基于语义知识的问题理解关键技术研究

CASIA OpenIR > 毕业生 > 硕士学位论文

	基于语义知识的问题理解关键技术研究
	林子琦
	2020-12
页数	128
学位类型	硕士
中文摘要	信息呈爆炸式增长的互联网时代，问答系统能够接受用户使用自然语言提出的问题，直接返回准确、清晰的答案，已成功应用于众多领域，成为继搜索引擎之后，备受关注的信息获取新兴方式。然而，中文在语言形态、表达方式等方面与其他语言的差异性，以及中文问答系统在语义表达、问句实体发现与链接等方面缺少标注数据，使得大量针对英文的语义表达模型和数据驱动式学习算法难以直接迁移；同时，在基于知识库的问答系统中，大部分模型关注于构建问答对的打分模型，依赖于信息检索等方法获取候选答案，缺乏对问题语义的深层理解，因而难以对复杂问句的答案进行推理。因此，如何获取和利用中文问句的语言特征，构建适用于中文的问答系统是加深计算机对于中文问题理解的重要研究方向，具有重要的研究价值和应用前景。本文针对基于知识库的问答系统对中文问题缺乏深度理解的问题，分析总结汉语基本短语的语言特征，构建基于概念知识树知识表示模型的中文问句语义表达模型；提出一种基于问句表达的中文问句实体发现和链接的渐进式联合框架，减少错误累计，降低标注数据稀缺的影响，实现问句与知识的连接；并基于问句语义表达模型，设计层级化语义知识的复杂问句答案推理算法，增强语义推理算法的准确性和泛化性。

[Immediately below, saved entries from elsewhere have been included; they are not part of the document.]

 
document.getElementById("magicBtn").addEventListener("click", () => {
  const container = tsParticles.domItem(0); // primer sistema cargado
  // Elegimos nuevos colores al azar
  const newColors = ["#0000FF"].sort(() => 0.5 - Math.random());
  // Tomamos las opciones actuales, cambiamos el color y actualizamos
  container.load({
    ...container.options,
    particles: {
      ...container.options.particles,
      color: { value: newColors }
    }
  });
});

本文主要研究内容和创新点包括：（1）为实现对中文问句和知识间语义关系的深度刻画，提出一种基于概念知识树的中文问句语义表达模型，该模型首先构建15种汉语基本短语的语义表达模型，进而根据中文问句各成分间的组成关系、问句匹配的知识，建立包含语言特征和语义信息的问句语义表达模型，实现从问句表达到层级化知识的语义连接。同时，提出一种基于依存句法分析的问句表达生成算法，实现从问句到问句表达模型的自动构建。最后，在人工构建的语义表达数据集上验证算法，实验结果表明，该算法能有效识别和分析短语的各组成成分，提出的语义表达模型能够充分刻画短语中不同成分的语义关系和特征。（2）针对中文问句中实体发现与链接过程的错误累计，以及监督学习模型在标注数据稀缺条件下性能欠佳问题，提出一种实体发现和链接的渐进式联合框架，利用实体发现和链接之间的相互信息，增强实体名称生成、过滤、合并和实体链接的性能，降低错误累计。同时，结合问句表达模型，构建基于规则的问句实体发现方法，实现领域独立的实体发现。在两个真实数据集上，该方法将经典算法的实体发现和链接性能分别提高了0.18%-8.98%和0.02%-6.97%、0.29%-13.07%和0.26%-12.62%；实验结果表明，该方法可以有效降低标注数据稀缺对监督学习模型性能的影响，同时该联合框架能够灵活地结合不同类型的实体发现和链接方法，通过利用二者间的相互依赖信息，增强问题理解中实体发现和链接的性能。（3）针对基于问答对的打分模型难以处理复杂问句的问题，提出一种知识驱动的问句语义推理算法，该算法首先基于问句语义表达模型，设计层级化的动态问句语义推理算法，并利用推理结果不断更新问句语义表达，实现对中文复杂问句的递归式推理。进一步，构建基于置信度的不确定性问句语义推理算法，实现从特定领域扩展到开放领域的问句语义推理，增强语义推理算法的泛化性。实验结果表明，提出的算法对于特定领域和开放领域的问答均能提取有效答案；同时，在问句的语义推理中，该算法利用问句语义表达，能够有效获取问句的关键信息，提高问句语义推理的性能。最后，本文将研究成果应用于儿童智能教育，设计并实现了一个由数据层、模型层、算法层、业务层和应用层组成的基于语义知识的中文问答系统，并实现了开放领域知识库的半自动化构建。因而，通过问答的方式，让知识学习不受时间和空间的限制，增加了儿童教育中知识学习的丰富度和趣味性。其中，该系统可根据应用场景，自由地切换和选择对应的知识库或方法，实现不同领域的问答，并为用户提供知识库的可视化分析工具，增强了知识库的维护和管理。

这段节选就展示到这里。